ようやくスタックから抜け出したときには、もう前方のマシンたちに追いつきたい一心でした。頭のなかで、ラリー経験者から教わった砂丘の走り方を復習しつつ、小さなコブをひとつ越えました。同時に次のラインを探すと、右に通過しやすそうなコブがあったのですが、こともあろうに中腹あたりで他のマシンがスタックして道をふさいでいます。
左はどうかと見ると、ちょっと高い、いや、かなり高い! 5m以上はあるかもしれない。リスキーか? でもここで止まったら、またスコップ担いで砂掘りになってしまう……。行くしかない! 私はアクセルを踏み込んだのです。
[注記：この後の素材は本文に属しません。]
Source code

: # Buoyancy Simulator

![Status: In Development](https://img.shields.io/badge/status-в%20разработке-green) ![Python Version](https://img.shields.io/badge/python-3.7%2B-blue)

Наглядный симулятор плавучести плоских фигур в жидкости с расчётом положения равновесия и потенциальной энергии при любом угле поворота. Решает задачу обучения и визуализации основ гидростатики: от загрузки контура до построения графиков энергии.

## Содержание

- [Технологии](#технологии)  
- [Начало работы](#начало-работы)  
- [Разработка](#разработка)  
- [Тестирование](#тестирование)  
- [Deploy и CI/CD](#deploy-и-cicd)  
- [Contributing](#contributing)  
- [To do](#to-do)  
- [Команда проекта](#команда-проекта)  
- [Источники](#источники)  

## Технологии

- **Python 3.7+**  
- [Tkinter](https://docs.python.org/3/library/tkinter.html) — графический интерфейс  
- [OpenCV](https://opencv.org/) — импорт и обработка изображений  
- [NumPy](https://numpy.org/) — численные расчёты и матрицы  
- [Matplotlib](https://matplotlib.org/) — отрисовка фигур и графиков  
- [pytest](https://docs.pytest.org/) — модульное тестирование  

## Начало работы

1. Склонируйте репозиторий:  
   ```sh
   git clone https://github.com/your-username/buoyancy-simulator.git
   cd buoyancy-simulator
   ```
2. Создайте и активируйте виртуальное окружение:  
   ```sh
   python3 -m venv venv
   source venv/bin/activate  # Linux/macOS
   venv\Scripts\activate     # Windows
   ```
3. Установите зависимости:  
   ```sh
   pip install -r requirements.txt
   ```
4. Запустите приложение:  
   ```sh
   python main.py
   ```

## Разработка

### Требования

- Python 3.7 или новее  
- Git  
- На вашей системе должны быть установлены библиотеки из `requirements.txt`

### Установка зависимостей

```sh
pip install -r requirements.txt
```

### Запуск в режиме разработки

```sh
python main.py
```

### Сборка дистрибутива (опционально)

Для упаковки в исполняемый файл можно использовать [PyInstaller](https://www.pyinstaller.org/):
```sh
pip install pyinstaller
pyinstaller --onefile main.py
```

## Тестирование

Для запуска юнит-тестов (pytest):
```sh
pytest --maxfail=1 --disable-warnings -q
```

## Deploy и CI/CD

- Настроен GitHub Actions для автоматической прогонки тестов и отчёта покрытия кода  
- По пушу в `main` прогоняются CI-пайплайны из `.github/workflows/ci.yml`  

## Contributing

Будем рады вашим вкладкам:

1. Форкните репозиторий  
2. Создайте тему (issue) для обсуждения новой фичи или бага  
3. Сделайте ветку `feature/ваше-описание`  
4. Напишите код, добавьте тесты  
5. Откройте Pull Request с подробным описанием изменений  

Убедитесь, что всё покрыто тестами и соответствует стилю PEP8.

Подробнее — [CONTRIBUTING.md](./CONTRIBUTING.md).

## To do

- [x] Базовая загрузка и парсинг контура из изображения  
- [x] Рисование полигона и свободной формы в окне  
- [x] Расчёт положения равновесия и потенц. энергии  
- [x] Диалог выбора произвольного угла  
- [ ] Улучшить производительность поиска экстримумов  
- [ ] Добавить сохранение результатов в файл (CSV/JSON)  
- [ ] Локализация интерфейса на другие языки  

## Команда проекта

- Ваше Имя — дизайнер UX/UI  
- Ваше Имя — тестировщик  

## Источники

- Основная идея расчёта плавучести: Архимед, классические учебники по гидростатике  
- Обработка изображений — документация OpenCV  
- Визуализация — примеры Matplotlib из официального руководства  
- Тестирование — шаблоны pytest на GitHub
次の瞬間、私は宙を舞っていました。「あ!」と叫んだ直後、マシンは強い衝撃とともに地面に叩き付けられ、何度かバウンドしながらも転覆はまぬがれ、止まりました。フロントガラスが小さなクモの巣状にひび割れている現実に、悲鳴どころか声も出ないショック状態。
しばらくしてようやく横を向くと、ナビゲーターは顔が血まみれでギョッとしました。助手席の前に取り付けられていたラリーコンピューターに顎を打ち付けたらしいのです。恐る恐る外に出てみると、マシンはフロントマスクがぐにゃりと潰れていて、リヤはテールランプが砕け散り、バルブが垂れ下がり、バンパーはもげて転がっているではないですか。そしてハッと気づいて、まわれ右をして、いま超えてきた砂丘の裏側を見たのです。私は全身から血の気が引き、呆然と立ち尽くしました。
「なんじゃこりゃ!」
なんと、砂丘の裏側には「何もなかった」のです。こんもりした山に見せかけて、裏側は砂が見事にえぐれている、まるでスキーのジャンプ台のようだったのです。常識を超越した自然現象を目の前にして、ただただ鳥肌が立つばかりの私でした。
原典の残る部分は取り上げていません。